Hip Disease and Hip Arthroplasty




There has been a significant increase in the prevalence of obesity in the United States over the last 20 years, with the highest percentage in Mississippi. The percentage of obese patients undergoing total hip arthroplasty (THA) appears to be increasing at an even faster rate. Orthopedic surgeons performing hip arthroplasty need to be aware of potential issues to minimize complications associated with this population. This article outlines preoperative and postoperative care and describes current techniques and tools used by surgeons in obese patients to facilitate soft tissue dissection, exposure, implant placement, and closure.
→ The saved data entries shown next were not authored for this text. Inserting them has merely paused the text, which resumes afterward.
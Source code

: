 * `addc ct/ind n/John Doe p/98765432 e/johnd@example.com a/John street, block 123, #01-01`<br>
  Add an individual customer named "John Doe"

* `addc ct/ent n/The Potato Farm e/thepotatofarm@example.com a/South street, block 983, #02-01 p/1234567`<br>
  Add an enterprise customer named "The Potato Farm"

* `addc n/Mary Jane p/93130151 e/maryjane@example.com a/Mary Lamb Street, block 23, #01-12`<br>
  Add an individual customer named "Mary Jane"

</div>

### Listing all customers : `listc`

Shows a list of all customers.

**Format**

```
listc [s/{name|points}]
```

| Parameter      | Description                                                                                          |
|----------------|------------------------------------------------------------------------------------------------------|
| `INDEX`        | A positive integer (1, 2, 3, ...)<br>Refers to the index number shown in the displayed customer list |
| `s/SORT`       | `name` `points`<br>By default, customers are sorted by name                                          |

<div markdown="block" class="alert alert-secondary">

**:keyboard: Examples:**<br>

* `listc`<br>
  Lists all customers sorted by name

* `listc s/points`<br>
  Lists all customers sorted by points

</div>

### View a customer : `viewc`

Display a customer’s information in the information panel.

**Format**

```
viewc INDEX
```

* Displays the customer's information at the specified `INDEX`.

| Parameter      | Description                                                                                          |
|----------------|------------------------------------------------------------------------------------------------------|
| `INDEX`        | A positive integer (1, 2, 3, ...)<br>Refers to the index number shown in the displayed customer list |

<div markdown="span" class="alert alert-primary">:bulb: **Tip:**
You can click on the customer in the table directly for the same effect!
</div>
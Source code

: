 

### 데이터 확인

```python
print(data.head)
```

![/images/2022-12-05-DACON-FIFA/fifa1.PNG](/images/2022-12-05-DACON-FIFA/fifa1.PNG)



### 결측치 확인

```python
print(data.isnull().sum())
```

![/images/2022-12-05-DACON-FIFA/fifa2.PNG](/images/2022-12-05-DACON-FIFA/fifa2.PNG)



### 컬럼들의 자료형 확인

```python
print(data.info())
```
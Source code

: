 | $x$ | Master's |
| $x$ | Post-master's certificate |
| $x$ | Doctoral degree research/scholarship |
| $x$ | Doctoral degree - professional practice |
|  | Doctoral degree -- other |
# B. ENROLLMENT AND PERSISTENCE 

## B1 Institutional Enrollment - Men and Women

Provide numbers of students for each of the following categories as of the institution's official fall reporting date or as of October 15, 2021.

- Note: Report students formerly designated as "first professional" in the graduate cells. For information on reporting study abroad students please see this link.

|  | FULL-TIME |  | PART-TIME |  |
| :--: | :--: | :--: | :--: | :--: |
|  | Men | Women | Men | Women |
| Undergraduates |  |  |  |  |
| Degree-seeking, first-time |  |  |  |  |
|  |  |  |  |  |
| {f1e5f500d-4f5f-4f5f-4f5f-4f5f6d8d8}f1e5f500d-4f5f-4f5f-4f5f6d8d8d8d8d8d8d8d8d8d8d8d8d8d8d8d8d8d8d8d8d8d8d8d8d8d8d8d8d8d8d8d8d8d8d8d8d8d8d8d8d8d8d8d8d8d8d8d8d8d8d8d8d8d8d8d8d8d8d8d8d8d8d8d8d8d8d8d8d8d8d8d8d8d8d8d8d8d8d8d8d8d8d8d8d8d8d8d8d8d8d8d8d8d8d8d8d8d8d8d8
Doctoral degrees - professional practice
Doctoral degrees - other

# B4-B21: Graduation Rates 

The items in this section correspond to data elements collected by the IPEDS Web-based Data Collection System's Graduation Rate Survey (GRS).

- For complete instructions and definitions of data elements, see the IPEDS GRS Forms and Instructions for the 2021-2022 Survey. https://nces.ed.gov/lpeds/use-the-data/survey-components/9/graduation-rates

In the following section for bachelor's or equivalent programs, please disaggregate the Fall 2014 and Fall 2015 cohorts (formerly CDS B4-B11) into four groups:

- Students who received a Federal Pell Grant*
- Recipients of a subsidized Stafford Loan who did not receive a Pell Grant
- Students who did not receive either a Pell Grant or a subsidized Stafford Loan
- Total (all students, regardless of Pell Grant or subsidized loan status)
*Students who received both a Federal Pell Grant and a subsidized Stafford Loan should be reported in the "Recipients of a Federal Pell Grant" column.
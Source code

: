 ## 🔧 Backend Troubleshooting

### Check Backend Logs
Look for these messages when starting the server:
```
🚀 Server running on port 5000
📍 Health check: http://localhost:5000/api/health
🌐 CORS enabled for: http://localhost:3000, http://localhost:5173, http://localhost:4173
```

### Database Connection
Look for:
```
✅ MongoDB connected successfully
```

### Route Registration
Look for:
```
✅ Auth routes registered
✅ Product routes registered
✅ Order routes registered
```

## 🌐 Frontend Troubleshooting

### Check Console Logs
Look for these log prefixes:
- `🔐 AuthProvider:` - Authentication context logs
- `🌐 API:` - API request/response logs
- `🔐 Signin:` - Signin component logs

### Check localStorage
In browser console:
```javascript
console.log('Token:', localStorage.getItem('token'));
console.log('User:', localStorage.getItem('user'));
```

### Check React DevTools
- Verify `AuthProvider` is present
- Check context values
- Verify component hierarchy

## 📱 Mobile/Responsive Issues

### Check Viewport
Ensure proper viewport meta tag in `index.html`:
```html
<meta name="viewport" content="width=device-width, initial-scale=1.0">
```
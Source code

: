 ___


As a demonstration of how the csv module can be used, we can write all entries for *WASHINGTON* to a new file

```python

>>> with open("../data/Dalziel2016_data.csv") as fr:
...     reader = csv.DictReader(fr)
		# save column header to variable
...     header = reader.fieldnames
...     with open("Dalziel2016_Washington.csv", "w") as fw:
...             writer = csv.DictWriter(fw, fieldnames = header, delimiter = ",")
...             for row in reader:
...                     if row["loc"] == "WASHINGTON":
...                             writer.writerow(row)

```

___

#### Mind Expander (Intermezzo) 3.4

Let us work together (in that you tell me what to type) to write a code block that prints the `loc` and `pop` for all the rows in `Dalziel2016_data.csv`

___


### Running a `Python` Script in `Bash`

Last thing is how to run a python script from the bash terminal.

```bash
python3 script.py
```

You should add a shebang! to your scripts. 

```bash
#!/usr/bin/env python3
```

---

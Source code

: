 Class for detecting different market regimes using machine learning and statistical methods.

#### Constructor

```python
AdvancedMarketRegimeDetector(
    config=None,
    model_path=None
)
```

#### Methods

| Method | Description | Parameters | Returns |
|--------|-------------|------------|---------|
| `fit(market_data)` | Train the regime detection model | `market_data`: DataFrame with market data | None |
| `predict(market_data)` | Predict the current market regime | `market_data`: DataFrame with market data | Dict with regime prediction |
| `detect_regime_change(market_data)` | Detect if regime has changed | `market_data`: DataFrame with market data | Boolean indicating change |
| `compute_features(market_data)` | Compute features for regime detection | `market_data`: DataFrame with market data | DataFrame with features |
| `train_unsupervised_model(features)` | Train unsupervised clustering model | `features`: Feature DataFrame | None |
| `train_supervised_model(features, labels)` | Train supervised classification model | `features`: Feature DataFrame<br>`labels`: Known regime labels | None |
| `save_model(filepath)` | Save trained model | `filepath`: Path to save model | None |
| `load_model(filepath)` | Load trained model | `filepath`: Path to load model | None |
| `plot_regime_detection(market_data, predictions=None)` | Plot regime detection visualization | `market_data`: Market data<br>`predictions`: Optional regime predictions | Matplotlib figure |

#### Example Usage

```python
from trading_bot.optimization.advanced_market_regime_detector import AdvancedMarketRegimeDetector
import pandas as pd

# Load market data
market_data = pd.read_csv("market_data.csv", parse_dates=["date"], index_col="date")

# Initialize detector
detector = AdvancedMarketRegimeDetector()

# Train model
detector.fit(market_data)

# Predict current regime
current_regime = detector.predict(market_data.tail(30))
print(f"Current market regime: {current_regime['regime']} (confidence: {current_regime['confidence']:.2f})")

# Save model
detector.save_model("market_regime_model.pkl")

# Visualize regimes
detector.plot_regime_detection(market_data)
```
Obesity in the United States and worldwide continues to grow. According to the Centers for Disease Control, obesity is defined as a body mass index (BMI, calculated as weight in kilograms divided by height in meters squared) greater than 30. There has been a significant increase in the prevalence of obesity in the United States over the last 20 years, with the highest percentage in Mississippi. The most recent data indicate that the prevalence of obesity now exceeds 30% in most sex and age groups. The percentage of obese patients undergoing total hip arthroplasty (THA) seems to be increasing at an even faster rate.


Many retrospective and prospective studies have evaluated whether obesity affects outcomes and complication rates after total hip replacement, with conflicting results. However, the increase in the number of obese patients requesting THA is certain, and orthopedic surgeons performing hip arthroplasty need to be aware of potential issues to minimize complications associated with this population. This article outlines preoperative and postoperative care and describes current techniques and tools used by surgeons in obese patients to facilitate soft tissue dissection, exposure, implant placement, and closure.


Preoperative planning


When considering any elective surgical intervention, detailed and thorough discussions are necessary between the patient and the surgeon. However, in the case of obese patients, preoperative counseling is even more critical before making the decision for elective THA. Obesity increases the risk of multiple medical problems, such as diabetes, hypertension, heart disease, obstructive sleep apnea, and osteoarthritis. Highly obese patients undergoing THA have an increased incidence of hypertension and diabetes mellitus. Each associated medical condition must be addressed before surgery; yet, in aggregate, managing multiple medical problems can be problematic and may lend themselves to increased perioperative complications. Preoperative medical clearance is mandatory to optimize the patient’s medical condition before surgery. Consideration should also be made for cardiology and pulmonary evaluations if there is any concern for coronary heart disease and sleep apnea.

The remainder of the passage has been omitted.